Stored data
——
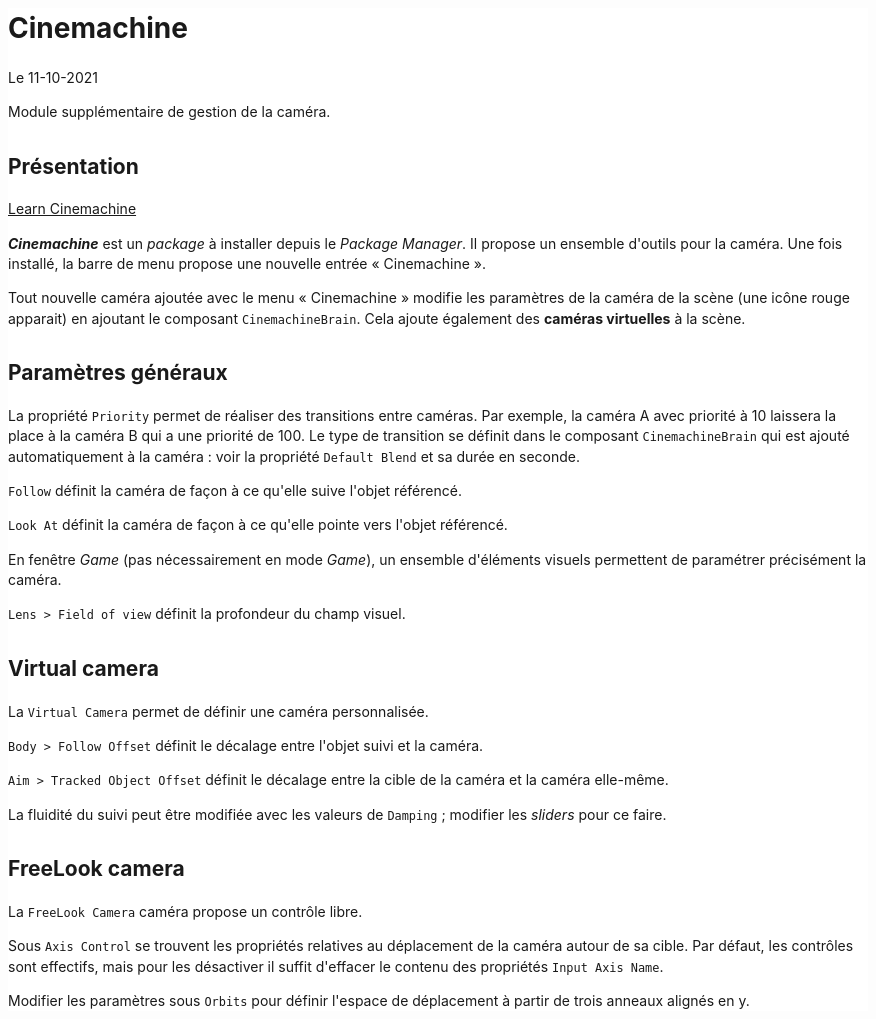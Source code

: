 # Cinemachine

Le 11-10-2021

Module supplémentaire de gestion de la caméra.

## Présentation 

[Learn Cinemachine](https://learn.unity.com/tutorial/cinemachine "Learn Cinemachine")

***Cinemachine*** est un *package* à installer depuis le *Package Manager*. Il propose un ensemble d'outils pour la caméra. Une fois installé, la barre de menu propose une nouvelle entrée « Cinemachine ».

Tout nouvelle caméra ajoutée avec le menu « Cinemachine » modifie les paramètres de la caméra de la scène (une icône rouge apparait) en ajoutant le composant `CinemachineBrain`. Cela ajoute également des **caméras virtuelles** à la scène.

## Paramètres généraux

La propriété `Priority` permet de réaliser des transitions entre caméras. Par exemple, la caméra A avec priorité à 10 laissera la place à la caméra B qui a une priorité de 100. Le type de transition se définit dans le composant `CinemachineBrain` qui est ajouté automatiquement à la caméra : voir la propriété `Default Blend` et sa durée en seconde.

`Follow` définit la caméra de façon à ce qu'elle suive l'objet référencé.

`Look At` définit la caméra de façon à ce qu'elle pointe vers l'objet référencé.

En fenêtre *Game* (pas nécessairement en mode *Game*), un ensemble d'éléments visuels permettent de paramétrer précisément la caméra. 

`Lens > Field of view` définit la profondeur du champ visuel.

## Virtual camera

La `Virtual Camera` permet de définir une caméra personnalisée. 

`Body > Follow Offset` définit le décalage entre l'objet suivi et la caméra.

`Aim > Tracked Object Offset` définit le décalage entre la cible de la caméra et la caméra elle-même.

La fluidité du suivi peut être modifiée avec les valeurs de `Damping` ; modifier les *sliders* pour ce faire.

## FreeLook camera

La `FreeLook Camera` caméra propose un contrôle libre. 

Sous `Axis Control` se trouvent les propriétés relatives au déplacement de la caméra autour de sa cible. Par défaut, les contrôles sont effectifs, mais pour les désactiver il suffit d'effacer le contenu des propriétés `Input Axis Name`.

Modifier les paramètres sous `Orbits` pour définir l'espace de déplacement à partir de trois anneaux alignés en y. 
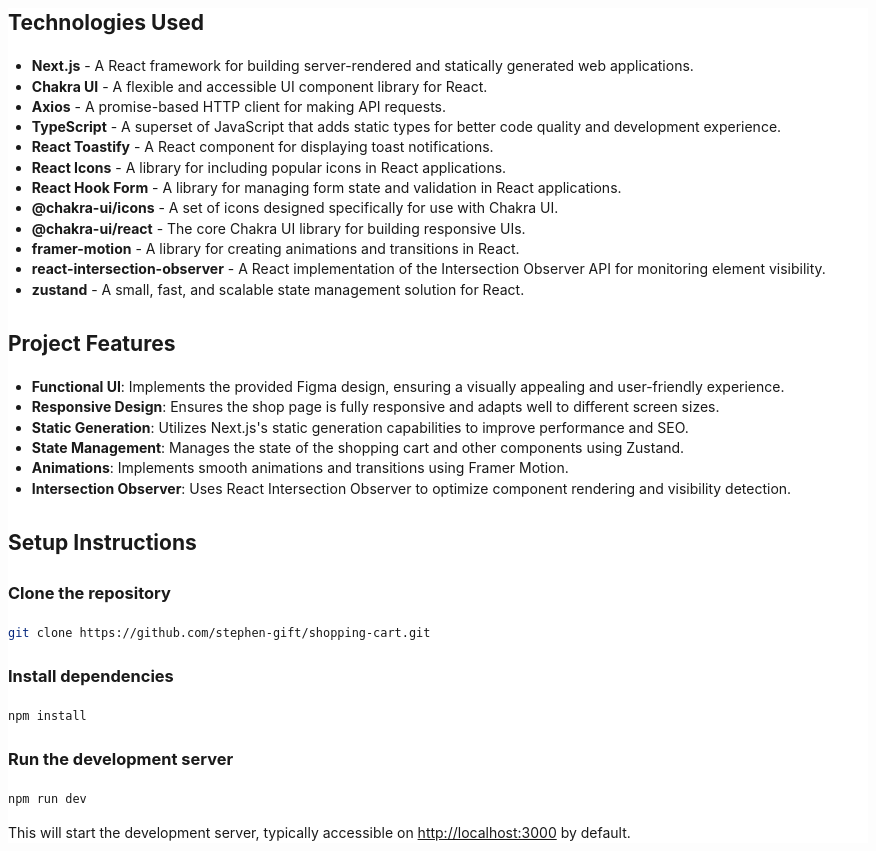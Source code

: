 
## Technologies Used

- **Next.js** - A React framework for building server-rendered and statically generated web applications.
- **Chakra UI** - A flexible and accessible UI component library for React.
- **Axios** - A promise-based HTTP client for making API requests.
- **TypeScript** - A superset of JavaScript that adds static types for better code quality and development experience.
- **React Toastify** - A React component for displaying toast notifications.
- **React Icons** - A library for including popular icons in React applications.
- **React Hook Form** - A library for managing form state and validation in React applications.
- **@chakra-ui/icons** - A set of icons designed specifically for use with Chakra UI.
- **@chakra-ui/react** - The core Chakra UI library for building responsive UIs.
- **framer-motion** - A library for creating animations and transitions in React.
- **react-intersection-observer** - A React implementation of the Intersection Observer API for monitoring element visibility.
- **zustand** - A small, fast, and scalable state management solution for React.

## Project Features

- **Functional UI**: Implements the provided Figma design, ensuring a visually appealing and user-friendly experience.
- **Responsive Design**: Ensures the shop page is fully responsive and adapts well to different screen sizes.
- **Static Generation**: Utilizes Next.js's static generation capabilities to improve performance and SEO.
- **State Management**: Manages the state of the shopping cart and other components using Zustand.
- **Animations**: Implements smooth animations and transitions using Framer Motion.
- **Intersection Observer**: Uses React Intersection Observer to optimize component rendering and visibility detection.


## Setup Instructions

### Clone the repository
```bash
git clone https://github.com/stephen-gift/shopping-cart.git
```

### Install dependencies
```bash
npm install
```

### Run the development server
```bash
npm run dev
```

This will start the development server, typically accessible on [http://localhost:3000](http://localhost:3000) by default.
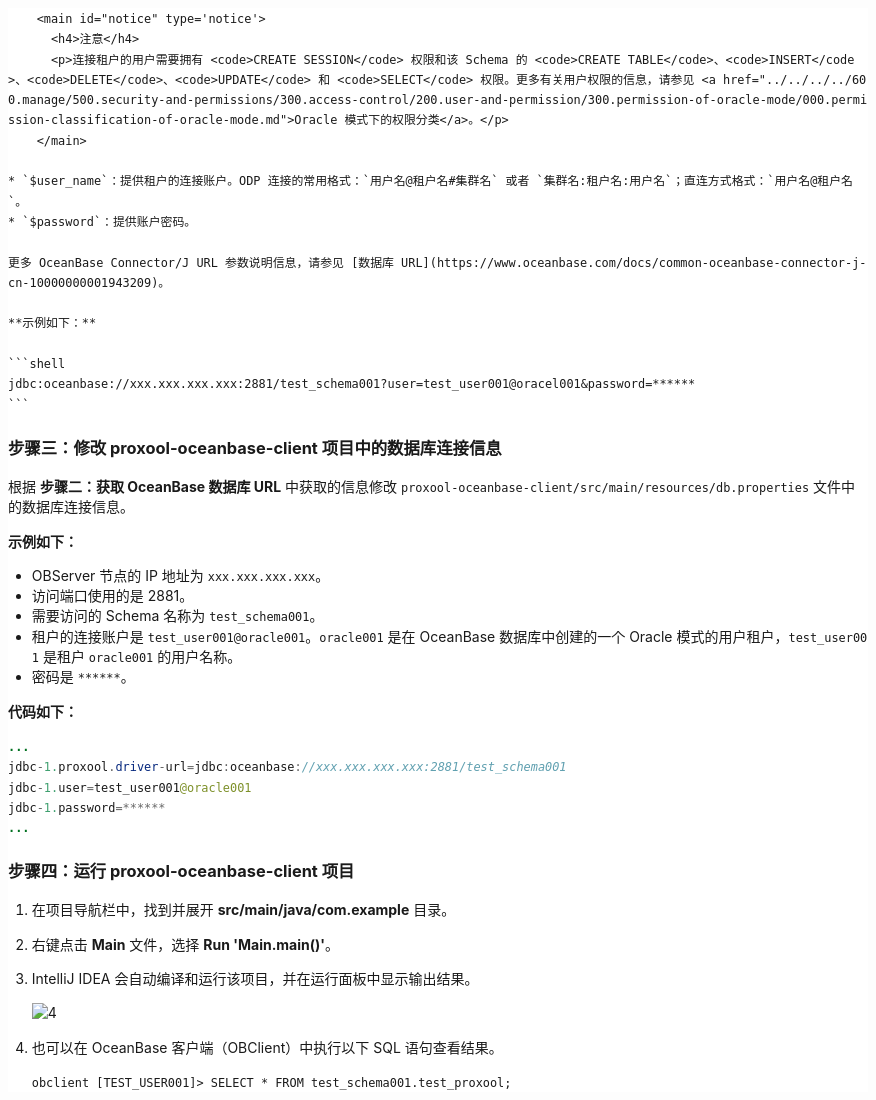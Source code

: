         <main id="notice" type='notice'>
          <h4>注意</h4>
          <p>连接租户的用户需要拥有 <code>CREATE SESSION</code> 权限和该 Schema 的 <code>CREATE TABLE</code>、<code>INSERT</code>、<code>DELETE</code>、<code>UPDATE</code> 和 <code>SELECT</code> 权限。更多有关用户权限的信息，请参见 <a href="../../../../600.manage/500.security-and-permissions/300.access-control/200.user-and-permission/300.permission-of-oracle-mode/000.permission-classification-of-oracle-mode.md">Oracle 模式下的权限分类</a>。</p>
        </main>

    * `$user_name`：提供租户的连接账户。ODP 连接的常用格式：`用户名@租户名#集群名` 或者 `集群名:租户名:用户名`；直连方式格式：`用户名@租户名`。
    * `$password`：提供账户密码。

    更多 OceanBase Connector/J URL 参数说明信息，请参见 [数据库 URL](https://www.oceanbase.com/docs/common-oceanbase-connector-j-cn-10000000001943209)。

    **示例如下：**

    ```shell
    jdbc:oceanbase://xxx.xxx.xxx.xxx:2881/test_schema001?user=test_user001@oracel001&password=******
    ```

### 步骤三：修改 proxool-oceanbase-client 项目中的数据库连接信息

根据 **步骤二：获取 OceanBase 数据库 URL** 中获取的信息修改 `proxool-oceanbase-client/src/main/resources/db.properties` 文件中的数据库连接信息。

**示例如下：**

* OBServer 节点的 IP 地址为 `xxx.xxx.xxx.xxx`。
* 访问端口使用的是 2881。
* 需要访问的 Schema 名称为 `test_schema001`。
* 租户的连接账户是 `test_user001@oracle001`。`oracle001` 是在 OceanBase 数据库中创建的一个 Oracle 模式的用户租户，`test_user001` 是租户 `oracle001` 的用户名称。
* 密码是 `******`。

**代码如下：**

```java
...
jdbc-1.proxool.driver-url=jdbc:oceanbase://xxx.xxx.xxx.xxx:2881/test_schema001
jdbc-1.user=test_user001@oracle001
jdbc-1.password=******
...
```

### 步骤四：运行 proxool-oceanbase-client 项目

1. 在项目导航栏中，找到并展开 **src/main/java/com.example** 目录。
2. 右键点击 **Main** 文件，选择 **Run 'Main.main()'**。
3. IntelliJ IDEA 会自动编译和运行该项目，并在运行面板中显示输出结果。

    ![4](https://obbusiness-private.oss-cn-shanghai.aliyuncs.com/doc/img/observer-enterprise/V4.2.0/3.develop/connection-pool/proxool-oceanbase-client/4.png)

4. 也可以在 OceanBase 客户端（OBClient）中执行以下 SQL 语句查看结果。

    ```shell
    obclient [TEST_USER001]> SELECT * FROM test_schema001.test_proxool;
    ```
——
▸ **WHAT YOU NEED TO DO**
Show the lines in the entries above that include the string "accessible".

▸ **WRITTEN ANSWER**
- **Chakra UI** - A flexible and accessible UI component library for React.
This will start the development server, typically accessible on [http://localhost:3000](http://localhost:3000) by default.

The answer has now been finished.